+++ Input data

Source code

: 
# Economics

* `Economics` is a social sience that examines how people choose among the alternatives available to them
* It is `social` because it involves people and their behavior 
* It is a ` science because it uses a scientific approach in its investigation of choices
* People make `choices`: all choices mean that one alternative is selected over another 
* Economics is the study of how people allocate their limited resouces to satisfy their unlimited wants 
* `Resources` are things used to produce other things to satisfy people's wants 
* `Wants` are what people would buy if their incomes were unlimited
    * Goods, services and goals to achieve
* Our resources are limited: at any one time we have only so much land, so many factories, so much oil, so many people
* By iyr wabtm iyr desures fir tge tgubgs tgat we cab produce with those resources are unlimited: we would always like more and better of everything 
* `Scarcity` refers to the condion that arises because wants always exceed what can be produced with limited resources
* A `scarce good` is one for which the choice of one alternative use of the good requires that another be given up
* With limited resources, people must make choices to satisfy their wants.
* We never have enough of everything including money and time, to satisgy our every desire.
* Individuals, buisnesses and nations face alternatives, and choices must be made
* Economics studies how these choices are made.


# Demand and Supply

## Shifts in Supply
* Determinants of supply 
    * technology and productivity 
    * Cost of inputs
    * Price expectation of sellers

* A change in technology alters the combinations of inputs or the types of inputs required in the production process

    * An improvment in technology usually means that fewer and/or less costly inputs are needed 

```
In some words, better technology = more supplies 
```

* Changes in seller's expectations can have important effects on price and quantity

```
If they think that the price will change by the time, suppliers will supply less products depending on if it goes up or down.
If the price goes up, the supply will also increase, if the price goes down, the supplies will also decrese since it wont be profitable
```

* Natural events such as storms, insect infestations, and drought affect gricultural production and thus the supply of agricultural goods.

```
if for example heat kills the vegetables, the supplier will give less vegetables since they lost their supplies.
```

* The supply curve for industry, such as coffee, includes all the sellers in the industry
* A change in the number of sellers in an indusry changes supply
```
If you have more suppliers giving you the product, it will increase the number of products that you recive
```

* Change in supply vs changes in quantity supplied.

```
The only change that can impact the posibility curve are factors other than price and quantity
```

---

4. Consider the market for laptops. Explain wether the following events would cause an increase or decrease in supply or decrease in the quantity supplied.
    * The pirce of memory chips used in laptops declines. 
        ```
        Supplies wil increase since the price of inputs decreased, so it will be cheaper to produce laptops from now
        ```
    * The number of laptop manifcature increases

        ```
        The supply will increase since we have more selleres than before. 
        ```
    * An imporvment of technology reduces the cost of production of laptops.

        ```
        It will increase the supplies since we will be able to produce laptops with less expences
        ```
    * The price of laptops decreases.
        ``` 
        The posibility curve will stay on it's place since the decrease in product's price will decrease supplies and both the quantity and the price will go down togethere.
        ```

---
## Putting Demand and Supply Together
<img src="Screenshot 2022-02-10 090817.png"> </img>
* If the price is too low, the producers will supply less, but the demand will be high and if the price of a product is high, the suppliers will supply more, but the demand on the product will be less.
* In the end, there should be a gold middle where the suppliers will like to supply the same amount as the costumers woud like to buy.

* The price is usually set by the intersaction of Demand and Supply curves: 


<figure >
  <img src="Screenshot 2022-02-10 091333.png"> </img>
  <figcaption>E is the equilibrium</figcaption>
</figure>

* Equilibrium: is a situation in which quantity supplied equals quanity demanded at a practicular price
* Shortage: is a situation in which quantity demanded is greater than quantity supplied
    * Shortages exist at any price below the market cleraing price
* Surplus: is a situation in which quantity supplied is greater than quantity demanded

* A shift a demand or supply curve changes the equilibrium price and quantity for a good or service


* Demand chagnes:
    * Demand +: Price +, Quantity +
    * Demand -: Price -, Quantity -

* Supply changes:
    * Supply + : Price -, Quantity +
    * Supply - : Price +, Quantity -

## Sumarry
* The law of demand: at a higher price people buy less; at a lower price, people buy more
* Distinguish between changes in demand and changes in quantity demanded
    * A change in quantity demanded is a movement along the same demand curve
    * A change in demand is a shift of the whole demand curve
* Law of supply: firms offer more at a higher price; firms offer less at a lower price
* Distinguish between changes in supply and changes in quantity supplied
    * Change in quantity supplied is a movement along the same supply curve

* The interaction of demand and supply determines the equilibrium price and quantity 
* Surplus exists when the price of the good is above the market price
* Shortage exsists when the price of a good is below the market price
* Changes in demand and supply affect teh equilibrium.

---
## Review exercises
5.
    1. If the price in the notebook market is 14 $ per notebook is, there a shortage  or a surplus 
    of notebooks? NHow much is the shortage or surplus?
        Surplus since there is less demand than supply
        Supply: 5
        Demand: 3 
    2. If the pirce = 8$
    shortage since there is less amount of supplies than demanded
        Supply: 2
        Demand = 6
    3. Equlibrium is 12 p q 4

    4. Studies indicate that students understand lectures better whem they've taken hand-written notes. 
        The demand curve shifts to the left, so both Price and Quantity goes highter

++++++

- _What to work on_: Here the goal is to repeat each entry exactly.

- _Result of the task_:
Source code

: 
# Economics

* `Economics` is a social sience that examines how people choose among the alternatives available to them
* It is `social` because it involves people and their behavior 
* It is a ` science because it uses a scientific approach in its investigation of choices
* People make `choices`: all choices mean that one alternative is selected over another 
* Economics is the study of how people allocate their limited resouces to satisfy their unlimited wants 
* `Resources` are things used to produce other things to satisfy people's wants 
* `Wants` are what people would buy if their incomes were unlimited
    * Goods, services and goals to achieve
* Our resources are limited: at any one time we have only so much land, so many factories, so much oil, so many people
* By iyr wabtm iyr desures fir tge tgubgs tgat we cab produce with those resources are unlimited: we would always like more and better of everything 
* `Scarcity` refers to the condion that arises because wants always exceed what can be produced with limited resources
* A `scarce good` is one for which the choice of one alternative use of the good requires that another be given up
* With limited resources, people must make choices to satisfy their wants.
* We never have enough of everything including money and time, to satisgy our every desire.
* Individuals, buisnesses and nations face alternatives, and choices must be made
* Economics studies how these choices are made.


# Demand and Supply

## Shifts in Supply
* Determinants of supply 
    * technology and productivity 
    * Cost of inputs
    * Price expectation of sellers

* A change in technology alters the combinations of inputs or the types of inputs required in the production process

    * An improvment in technology usually means that fewer and/or less costly inputs are needed 

```
In some words, better technology = more supplies 
```

* Changes in seller's expectations can have important effects on price and quantity

```
If they think that the price will change by the time, suppliers will supply less products depending on if it goes up or down.
If the price goes up, the supply will also increase, if the price goes down, the supplies will also decrese since it wont be profitable
```

* Natural events such as storms, insect infestations, and drought affect gricultural production and thus the supply of agricultural goods.

```
if for example heat kills the vegetables, the supplier will give less vegetables since they lost their supplies.
```

* The supply curve for industry, such as coffee, includes all the sellers in the industry
* A change in the number of sellers in an indusry changes supply
```
If you have more suppliers giving you the product, it will increase the number of products that you recive
```

* Change in supply vs changes in quantity supplied.

```
The only change that can impact the posibility curve are factors other than price and quantity
```

---

4. Consider the market for laptops. Explain wether the following events would cause an increase or decrease in supply or decrease in the quantity supplied.
    * The pirce of memory chips used in laptops declines. 
        ```
        Supplies wil increase since the price of inputs decreased, so it will be cheaper to produce laptops from now
        ```
    * The number of laptop manifcature increases

        ```
        The supply will increase since we have more selleres than before. 
        ```
    * An imporvment of technology reduces the cost of production of laptops.

        ```
        It will increase the supplies since we will be able to produce laptops with less expences
        ```
    * The price of laptops decreases.
        ``` 
        The posibility curve will stay on it's place since the decrease in product's price will decrease supplies and both the quantity and the price will go down togethere.
        ```

---
## Putting Demand and Supply Together
<img src="Screenshot 2022-02-10 090817.png"> </img>
* If the price is too low, the producers will supply less, but the demand will be high and if the price of a product is high, the suppliers will supply more, but the demand on the product will be less.
* In the end, there should be a gold middle where the suppliers will like to supply the same amount as the costumers woud like to buy.

* The price is usually set by the intersaction of Demand and Supply curves: 


<figure >
  <img src="Screenshot 2022-02-10 091333.png"> </img>
  <figcaption>E is the equilibrium</figcaption>
</figure>

* Equilibrium: is a situation in which quantity supplied equals quanity demanded at a practicular price
* Shortage: is a situation in which quantity demanded is greater than quantity supplied
    * Shortages exist at any price below the market cleraing price
* Surplus: is a situation in which quantity supplied is greater than quantity demanded

* A shift a demand or supply curve changes the equilibrium price and quantity for a good or service


* Demand chagnes:
    * Demand +: Price +, Quantity +
    * Demand -: Price -, Quantity -

* Supply changes:
    * Supply + : Price -, Quantity +
    * Supply - : Price +, Quantity -

## Sumarry
* The law of demand: at a higher price people buy less; at a lower price, people buy more
* Distinguish between changes in demand and changes in quantity demanded
    * A change in quantity demanded is a movement along the same demand curve
    * A change in demand is a shift of the whole demand curve
* Law of supply: firms offer more at a higher price; firms offer less at a lower price
* Distinguish between changes in supply and changes in quantity supplied
    * Change in quantity supplied is a movement along the same supply curve

* The interaction of demand and supply determines the equilibrium price and quantity 
* Surplus exists when the price of the good is above the market price
* Shortage exsists when the price of a good is below the market price
* Changes in demand and supply affect teh equilibrium.

---
## Review exercises
5.
    1. If the price in the notebook market is 14 $ per notebook is, there a shortage  or a surplus 
    of notebooks? NHow much is the shortage or surplus?
        Surplus since there is less demand than supply
        Supply: 5
        Demand: 3 
    2. If the pirce = 8$
    shortage since there is less amount of supplies than demanded
        Supply: 2
        Demand = 6
    3. Equlibrium is 12 p q 4

    4. Studies indicate that students understand lectures better whem they've taken hand-written notes. 
        The demand curve shifts to the left, so both Price and Quantity goes highter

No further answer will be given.